He took the pole for Race 1, but a crash during qualifying for Race 2 prevented him from actually starting. What’s more, the damage was so severe that the Belardi team needed a brand new chassis, with Telitz’s Dallara IL-15 damaged beyond repair.

They also had to borrow a car from Carlin for Race 2, but Telitz’s race ended after he got tangled up with Victor Franzoni in Turn 2 on Lap 1.

With the damage bill well into the six figures as a result, Telitz has taken to some unique, or rather, creative ways to raise money in the aftermath to help cover the costs. “Creative,” in this case, meaning Telitz is using his art skills.

An artist in his spare time, Telitz has begun selling his own original paintings to help raise money.

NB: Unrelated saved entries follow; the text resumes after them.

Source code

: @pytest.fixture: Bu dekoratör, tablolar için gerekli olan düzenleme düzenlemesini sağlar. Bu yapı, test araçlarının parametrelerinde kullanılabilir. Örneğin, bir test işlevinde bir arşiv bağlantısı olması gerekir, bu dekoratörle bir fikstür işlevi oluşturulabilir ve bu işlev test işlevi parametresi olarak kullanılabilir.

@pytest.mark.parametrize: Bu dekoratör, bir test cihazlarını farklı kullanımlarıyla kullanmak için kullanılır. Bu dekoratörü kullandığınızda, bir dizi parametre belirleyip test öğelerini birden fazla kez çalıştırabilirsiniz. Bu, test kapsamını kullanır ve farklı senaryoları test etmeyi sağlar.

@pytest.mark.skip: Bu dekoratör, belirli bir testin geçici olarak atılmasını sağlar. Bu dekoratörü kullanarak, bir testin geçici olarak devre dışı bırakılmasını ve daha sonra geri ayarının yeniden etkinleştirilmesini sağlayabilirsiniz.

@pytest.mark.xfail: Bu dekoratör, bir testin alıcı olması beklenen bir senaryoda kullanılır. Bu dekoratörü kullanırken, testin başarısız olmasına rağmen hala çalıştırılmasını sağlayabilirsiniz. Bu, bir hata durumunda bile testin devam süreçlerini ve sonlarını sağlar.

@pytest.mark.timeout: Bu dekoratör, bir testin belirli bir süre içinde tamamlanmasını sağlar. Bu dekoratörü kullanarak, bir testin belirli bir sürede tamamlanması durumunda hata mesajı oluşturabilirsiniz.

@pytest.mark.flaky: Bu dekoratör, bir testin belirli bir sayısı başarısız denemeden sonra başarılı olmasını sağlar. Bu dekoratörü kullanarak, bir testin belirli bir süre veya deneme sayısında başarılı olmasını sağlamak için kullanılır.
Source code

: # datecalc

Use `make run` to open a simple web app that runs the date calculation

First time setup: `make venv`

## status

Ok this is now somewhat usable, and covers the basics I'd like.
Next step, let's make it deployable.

 “I’ve been to a lot of art shows and I see stuff and I go, ‘Holy cow, someone’s going to pay a thousand dollars for that thing?’” Telitz quipped in a story posted on the Milwaukee Journal.

In discussing his artistic abilities, Telitz added, “I’m working at getting better. I’d like to be able to paint some animals, those types of things. I got a request from Alexander Rossi to see if I could paint his dog. Unfortunately I can’t do that yet.”

Further, in a partnership with The Styled Garage, Telitz is selling his own merchandise, and accepting donations, to help his cause.

Telitz finished fourth in Race 2 at Barber on Sunday, and sits seventh in the Indy Lights championship, 59 points behind leader Pato O’Ward.